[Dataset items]
▬▬▬
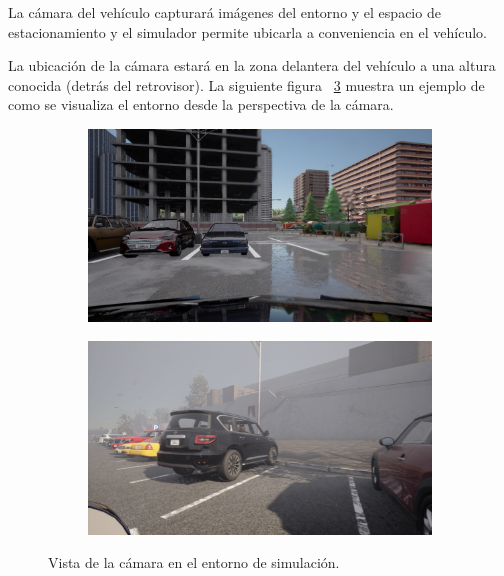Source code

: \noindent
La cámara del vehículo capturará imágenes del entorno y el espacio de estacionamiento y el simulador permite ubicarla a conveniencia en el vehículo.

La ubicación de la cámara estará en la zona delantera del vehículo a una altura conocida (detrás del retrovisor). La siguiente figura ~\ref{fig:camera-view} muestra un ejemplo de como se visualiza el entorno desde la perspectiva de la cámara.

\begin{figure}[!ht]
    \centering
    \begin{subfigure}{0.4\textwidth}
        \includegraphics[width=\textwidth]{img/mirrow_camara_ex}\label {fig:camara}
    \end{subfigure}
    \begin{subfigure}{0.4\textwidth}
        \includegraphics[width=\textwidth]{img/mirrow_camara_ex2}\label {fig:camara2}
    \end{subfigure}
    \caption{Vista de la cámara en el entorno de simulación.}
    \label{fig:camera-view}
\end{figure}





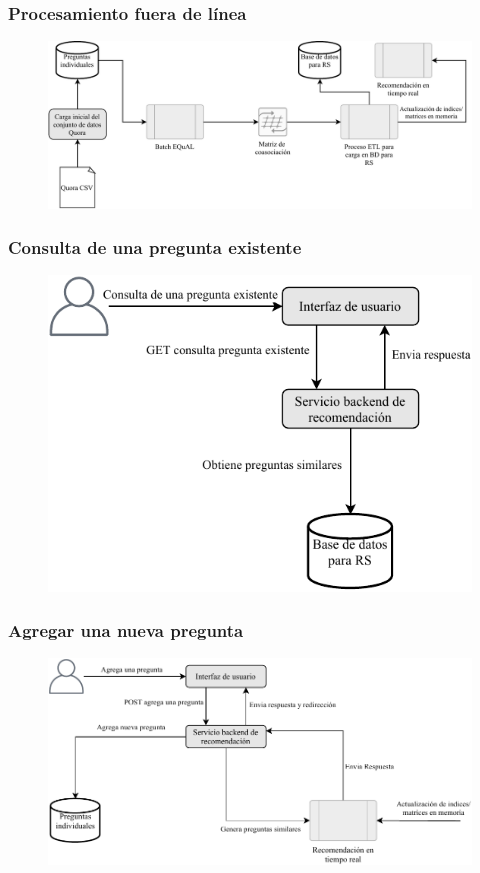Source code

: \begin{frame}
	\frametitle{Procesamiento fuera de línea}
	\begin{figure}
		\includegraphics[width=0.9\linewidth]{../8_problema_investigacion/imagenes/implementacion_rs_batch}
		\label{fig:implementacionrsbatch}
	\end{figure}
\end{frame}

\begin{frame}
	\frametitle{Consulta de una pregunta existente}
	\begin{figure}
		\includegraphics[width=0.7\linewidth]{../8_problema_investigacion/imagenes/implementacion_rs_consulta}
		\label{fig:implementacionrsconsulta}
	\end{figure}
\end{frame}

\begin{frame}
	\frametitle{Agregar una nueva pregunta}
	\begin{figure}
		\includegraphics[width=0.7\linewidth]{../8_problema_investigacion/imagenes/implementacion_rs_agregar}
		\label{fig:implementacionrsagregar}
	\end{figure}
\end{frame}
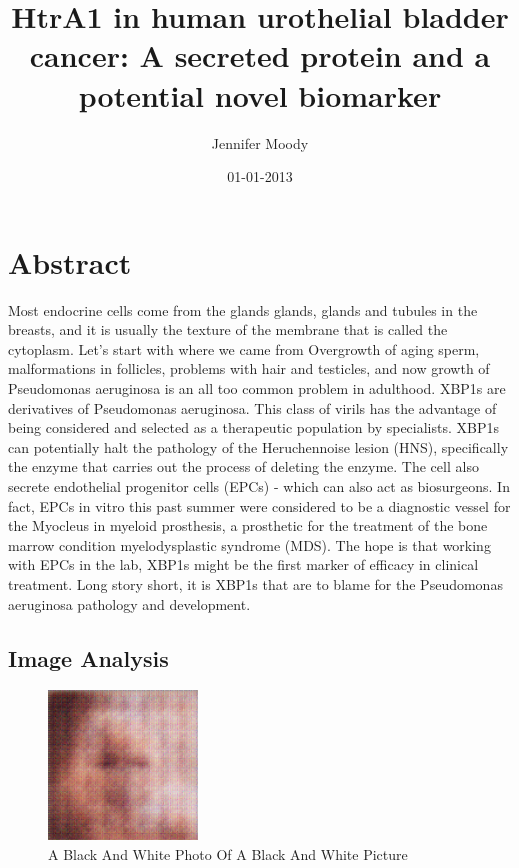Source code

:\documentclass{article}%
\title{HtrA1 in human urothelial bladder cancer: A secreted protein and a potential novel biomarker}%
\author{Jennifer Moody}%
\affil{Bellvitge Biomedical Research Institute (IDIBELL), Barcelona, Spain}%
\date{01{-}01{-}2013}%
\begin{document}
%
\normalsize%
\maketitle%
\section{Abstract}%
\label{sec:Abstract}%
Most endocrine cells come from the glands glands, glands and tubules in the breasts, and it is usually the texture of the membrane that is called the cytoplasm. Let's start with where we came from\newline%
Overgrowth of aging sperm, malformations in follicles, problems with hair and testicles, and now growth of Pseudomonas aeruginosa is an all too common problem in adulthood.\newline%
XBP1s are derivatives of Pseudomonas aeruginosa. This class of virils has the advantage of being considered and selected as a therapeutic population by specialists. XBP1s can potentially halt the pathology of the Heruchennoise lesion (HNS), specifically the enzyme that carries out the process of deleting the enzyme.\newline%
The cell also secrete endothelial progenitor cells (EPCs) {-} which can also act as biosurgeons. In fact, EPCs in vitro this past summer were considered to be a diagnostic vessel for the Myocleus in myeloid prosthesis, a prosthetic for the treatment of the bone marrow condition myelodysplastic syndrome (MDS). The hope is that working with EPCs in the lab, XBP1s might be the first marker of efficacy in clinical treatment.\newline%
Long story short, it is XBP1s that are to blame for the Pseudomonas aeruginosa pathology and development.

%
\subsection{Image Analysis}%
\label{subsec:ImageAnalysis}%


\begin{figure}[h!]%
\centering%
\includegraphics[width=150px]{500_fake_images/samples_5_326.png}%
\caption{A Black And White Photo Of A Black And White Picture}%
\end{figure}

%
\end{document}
▬▬▬
[WHAT YOU ARE ASKED TO DO]
Copy out the entries verbatim and leave the images out.

[ANSWER FOR THE TASK]
Source code

: \noindent
La cámara del vehículo capturará imágenes del entorno y el espacio de estacionamiento y el simulador permite ubicarla a conveniencia en el vehículo.

La ubicación de la cámara estará en la zona delantera del vehículo a una altura conocida (detrás del retrovisor). La siguiente figura ~\ref{fig:camera-view} muestra un ejemplo de como se visualiza el entorno desde la perspectiva de la cámara.

\begin{figure}[!ht]
    \centering
    \begin{subfigure}{0.4\textwidth}
        \includegraphics[width=\textwidth]{img/mirrow_camara_ex}\label {fig:camara}
    \end{subfigure}
    \begin{subfigure}{0.4\textwidth}
        \includegraphics[width=\textwidth]{img/mirrow_camara_ex2}\label {fig:camara2}
    \end{subfigure}
    \caption{Vista de la cámara en el entorno de simulación.}
    \label{fig:camera-view}
\end{figure}





Source code

: \begin{frame}
	\frametitle{Procesamiento fuera de línea}
	\begin{figure}
		\includegraphics[width=0.9\linewidth]{../8_problema_investigacion/imagenes/implementacion_rs_batch}
		\label{fig:implementacionrsbatch}
	\end{figure}
\end{frame}

\begin{frame}
	\frametitle{Consulta de una pregunta existente}
	\begin{figure}
		\includegraphics[width=0.7\linewidth]{../8_problema_investigacion/imagenes/implementacion_rs_consulta}
		\label{fig:implementacionrsconsulta}
	\end{figure}
\end{frame}

\begin{frame}
	\frametitle{Agregar una nueva pregunta}
	\begin{figure}
		\includegraphics[width=0.7\linewidth]{../8_problema_investigacion/imagenes/implementacion_rs_agregar}
		\label{fig:implementacionrsagregar}
	\end{figure}
\end{frame}
Source code

:\documentclass{article}%
\title{HtrA1 in human urothelial bladder cancer: A secreted protein and a potential novel biomarker}%
\author{Jennifer Moody}%
\affil{Bellvitge Biomedical Research Institute (IDIBELL), Barcelona, Spain}%
\date{01{-}01{-}2013}%
\begin{document}
%
\normalsize%
\maketitle%
\section{Abstract}%
\label{sec:Abstract}%
Most endocrine cells come from the glands glands, glands and tubules in the breasts, and it is usually the texture of the membrane that is called the cytoplasm. Let's start with where we came from\newline%
Overgrowth of aging sperm, malformations in follicles, problems with hair and testicles, and now growth of Pseudomonas aeruginosa is an all too common problem in adulthood.\newline%
XBP1s are derivatives of Pseudomonas aeruginosa. This class of virils has the advantage of being considered and selected as a therapeutic population by specialists. XBP1s can potentially halt the pathology of the Heruchennoise lesion (HNS), specifically the enzyme that carries out the process of deleting the enzyme.\newline%
The cell also secrete endothelial progenitor cells (EPCs) {-} which can also act as biosurgeons. In fact, EPCs in vitro this past summer were considered to be a diagnostic vessel for the Myocleus in myeloid prosthesis, a prosthetic for the treatment of the bone marrow condition myelodysplastic syndrome (MDS). The hope is that working with EPCs in the lab, XBP1s might be the first marker of efficacy in clinical treatment.\newline%
Long story short, it is XBP1s that are to blame for the Pseudomonas aeruginosa pathology and development.

%
\subsection{Image Analysis}%
\label{subsec:ImageAnalysis}%


\begin{figure}[h!]%
\centering%
\includegraphics[width=150px]{500_fake_images/samples_5_326.png}%
\caption{A Black And White Photo Of A Black And White Picture}%
\end{figure}

%
\end{document}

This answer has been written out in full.